Justices affirm suits on retaliation in race cases (May 27, 2008)
One term after taking on race issues in a deeply divisive school desegregation case, the Supreme Court again weighed in on the subject in the employment context.
The case, CBOCS West, Inc. v. Humphries, No. 06-1431, raises the question whether federal civil rights law permits workers to bring retaliation claims against employers. It was brought by Hendrick Humphries, an African-American, who was an associate manager at a Cracker Barrel restaurant owned by CBOCS.
After he was fired, Humphries filed a lawsuit claiming discrimination and retaliation under 42 U.S.C Section 1981. In his suit, Humphries alleged that one supervisor made overtly discriminatory remarks about African Americans and Mexican Americans, and vowed to give preferential treatment to white employees.

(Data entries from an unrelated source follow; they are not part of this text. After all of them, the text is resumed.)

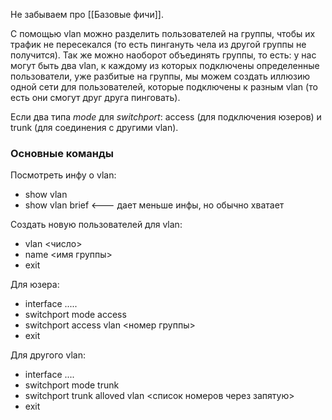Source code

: Не забываем про [[Базовые фичи]].

С помощью vlan можно разделить пользователей на группы, чтобы их трафик не пересекался (то есть пингануть чела из другой группы не получится). Так же можно наоборот объединять группы, то есть: у нас могут быть два vlan, к каждому из которых подключены определенные пользователи, уже разбитые на группы, мы можем создать иллюзию одной сети для пользователей, которые подключены к разным vlan (то есть они смогут друг друга пинговать).

Если два типа *mode* для *switchport*: access (для подключения юзеров) и trunk (для соединения с другими vlan).

### Основные команды
Посмотреть инфу о vlan:
* show vlan
* show vlan brief    <--- дает меньше инфы, но обычно хватает

Создать новую пользователей для vlan:
* vlan <число>
* name <имя группы>
* exit

Для юзера:
* interface .....
* switchport mode access
* switchport access vlan <номер группы>
* exit

Для другого vlan:
* interface ....
* switchport mode trunk
* switchport trunk alloved vlan <список номеров через запятую>
* exit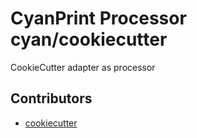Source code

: # CyanPrint Processor cyan/cookiecutter

CookieCutter adapter as processor

## Contributors
- [cookiecutter](mailto:ernest@atomi.cloud)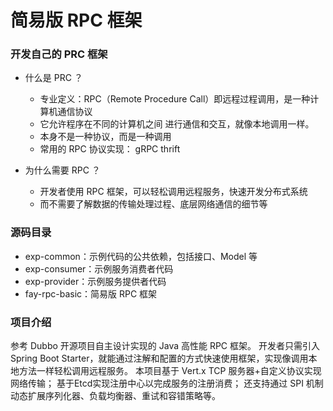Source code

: # 简易版 RPC 框架

### 开发自己的 PRC 框架

* 什么是 PRC ？
  * 专业定义：RPC（Remote Procedure Call）即远程过程调用，是一种计算机通信协议
  * 它允许程序在不同的计算机之间 进行通信和交互，就像本地调用一样。
  * 本身不是一种协议，而是一种调用
  * 常用的 RPC 协议实现：
    gRPC
    thrift

* 为什么需要 RPC ？
  * 开发者使用 RPC 框架，可以轻松调用远程服务，快速开发分布式系统
  * 而不需要了解数据的传输处理过程、底层网络通信的细节等

### 源码目录

* exp-common：示例代码的公共依赖，包括接口、Model 等
* exp-consumer：示例服务消费者代码
* exp-provider：示例服务提供者代码
* fay-rpc-basic：简易版 RPC 框架

### 项目介绍
参考 Dubbo 开源项目自主设计实现的 Java 高性能 RPC 框架。
开发者只需引入 Spring Boot Starter，就能通过注解和配置的方式快速使用框架，实现像调用本地方法一样轻松调用远程服务。 
本项目基于 Vert.x TCP 服务器+自定义协议实现网络传输；
基于Etcd实现注册中心以完成服务的注册消费；
还支持通过 SPI 机制动态扩展序列化器、负载均衡器、重试和容错策略等。

###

Subsequently, when a supervisor fired an African-American waitress for offenses that were allegedly tolerated from white waitresses, Humphries complained to a district manager. That manager did not welcome Humphries's intervention. Shortly thereafter, one of Humphries's supervisors claimed that he left a safe in the restaurant unlocked overnight, and fired him without further investigation. Humphries claimed that he was terminated to avenge his effort to promote a colorblind workplace.

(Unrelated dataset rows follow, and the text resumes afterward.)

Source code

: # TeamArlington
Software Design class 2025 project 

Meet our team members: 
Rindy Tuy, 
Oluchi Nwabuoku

Section 1981, which derives from the Civil Rights Act of 1866, states in part that "All persons within the jurisdiction of the United States shall have the same right in every State and Territory to make and enforce contracts, to sue, be parties, give evidence, and to the full and equal benefit of all laws and proceedings for the security of persons and property as is enjoyed by white citizens, and shall be subject to like punishment, pains, penalties, taxes, licenses, and exactions of every kind, and to no other."
The Supreme Court indicated in 1989 that the statute, which protects citizens' right to "make and enforce" contracts, including employment contracts, does not explicitly state a cause of action for post-contract behavior such as retaliation against those who speak up against employment discrimination. In response to that holding, in Patterson v. McLean Credit Union, 491 U.S. 164 (1989), Congress amended Section 1981 in 1991.

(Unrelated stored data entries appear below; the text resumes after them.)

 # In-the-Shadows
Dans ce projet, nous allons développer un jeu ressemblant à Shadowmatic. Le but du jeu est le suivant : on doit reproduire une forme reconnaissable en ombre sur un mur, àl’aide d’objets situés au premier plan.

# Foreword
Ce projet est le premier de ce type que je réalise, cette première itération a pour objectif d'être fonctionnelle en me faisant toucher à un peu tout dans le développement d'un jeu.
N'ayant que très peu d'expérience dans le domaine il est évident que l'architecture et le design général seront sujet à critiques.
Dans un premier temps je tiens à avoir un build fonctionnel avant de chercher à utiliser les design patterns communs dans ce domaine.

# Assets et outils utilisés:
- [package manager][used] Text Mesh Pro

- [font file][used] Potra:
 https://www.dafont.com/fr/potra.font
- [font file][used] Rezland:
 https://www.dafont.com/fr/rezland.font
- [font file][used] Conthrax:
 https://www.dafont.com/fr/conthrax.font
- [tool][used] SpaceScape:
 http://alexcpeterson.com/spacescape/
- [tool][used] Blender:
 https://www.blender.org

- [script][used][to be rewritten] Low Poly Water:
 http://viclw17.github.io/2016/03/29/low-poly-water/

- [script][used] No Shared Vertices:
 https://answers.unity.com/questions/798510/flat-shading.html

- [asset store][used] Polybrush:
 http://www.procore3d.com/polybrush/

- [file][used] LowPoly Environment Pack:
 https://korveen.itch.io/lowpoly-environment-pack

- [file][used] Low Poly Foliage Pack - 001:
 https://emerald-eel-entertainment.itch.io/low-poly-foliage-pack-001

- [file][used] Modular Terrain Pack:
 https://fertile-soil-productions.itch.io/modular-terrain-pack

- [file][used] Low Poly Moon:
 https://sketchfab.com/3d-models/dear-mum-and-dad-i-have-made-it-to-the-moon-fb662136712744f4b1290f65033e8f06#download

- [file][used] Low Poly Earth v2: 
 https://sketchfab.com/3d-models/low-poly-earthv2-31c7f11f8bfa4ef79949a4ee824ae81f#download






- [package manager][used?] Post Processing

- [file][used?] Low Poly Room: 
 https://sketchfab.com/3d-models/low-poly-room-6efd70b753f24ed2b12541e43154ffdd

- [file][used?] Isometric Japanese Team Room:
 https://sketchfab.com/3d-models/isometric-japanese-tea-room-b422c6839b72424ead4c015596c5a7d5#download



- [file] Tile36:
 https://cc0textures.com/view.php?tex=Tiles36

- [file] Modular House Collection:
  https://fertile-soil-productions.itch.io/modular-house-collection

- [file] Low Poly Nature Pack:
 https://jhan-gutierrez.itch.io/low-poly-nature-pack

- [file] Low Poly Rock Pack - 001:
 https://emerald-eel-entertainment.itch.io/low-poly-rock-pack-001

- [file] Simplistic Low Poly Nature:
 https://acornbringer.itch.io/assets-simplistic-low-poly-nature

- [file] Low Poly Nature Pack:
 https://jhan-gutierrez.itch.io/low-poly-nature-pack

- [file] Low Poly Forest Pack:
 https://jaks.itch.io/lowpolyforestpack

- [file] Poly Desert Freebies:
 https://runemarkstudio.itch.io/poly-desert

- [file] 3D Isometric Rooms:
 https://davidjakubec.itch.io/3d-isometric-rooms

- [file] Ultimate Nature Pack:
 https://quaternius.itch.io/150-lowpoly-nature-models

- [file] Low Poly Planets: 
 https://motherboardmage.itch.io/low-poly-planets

In the 16 years since that amendment, the federal circuit courts have still been unable to reach a uniform position on whether the statute entitles workers to sue their employers for retaliation.
Humphries lost his case in federal district court but on appeal, the U.S. Court of Appeals for the Seventh Circuit held that Section 1981 does protect against retaliation. Judges Ann Williams and Richard Posner reasoned that Congress intended to repudiate the Court's narrow, text-driven view of the law.
In dissent, Judge Frank Easterbrook observed that plaintiffs are permitted to sue for retaliation under Title VII. A lenient interpretation of Section 1981 would simply give them an incentive to sidestep the time-limits and procedurally complex requirements of Title VII.
On May 27, the Supreme Court upheld the Seventh Circuit's decision, relying on past decisions and legislative intent.
"We agree with CBOCS that the statute's language does not expressly refer to the claim of an individual (black or white) who suffers retaliation because he has tried to help a different individual, suffering direct racial discrimination, secure his §1981 rights. But that fact alone is not sufficient to carry the day," Justice Stephen G. Breyer wrote for the majority. "After all, this Court has long held that the statutory text of §1981’s sister statute, §1982, provides protection from retaliation for reasons related to the enforcement of the express statutory right."
Justice Clarence Thomas, joined by Justice Antonin Scalia, filed a dissenting opinion.
"The court does not even purport to identify any basis in the statutory text for the 'well-embedded interpretation [of the law]' it adopts for the first time today," Thomas asserted.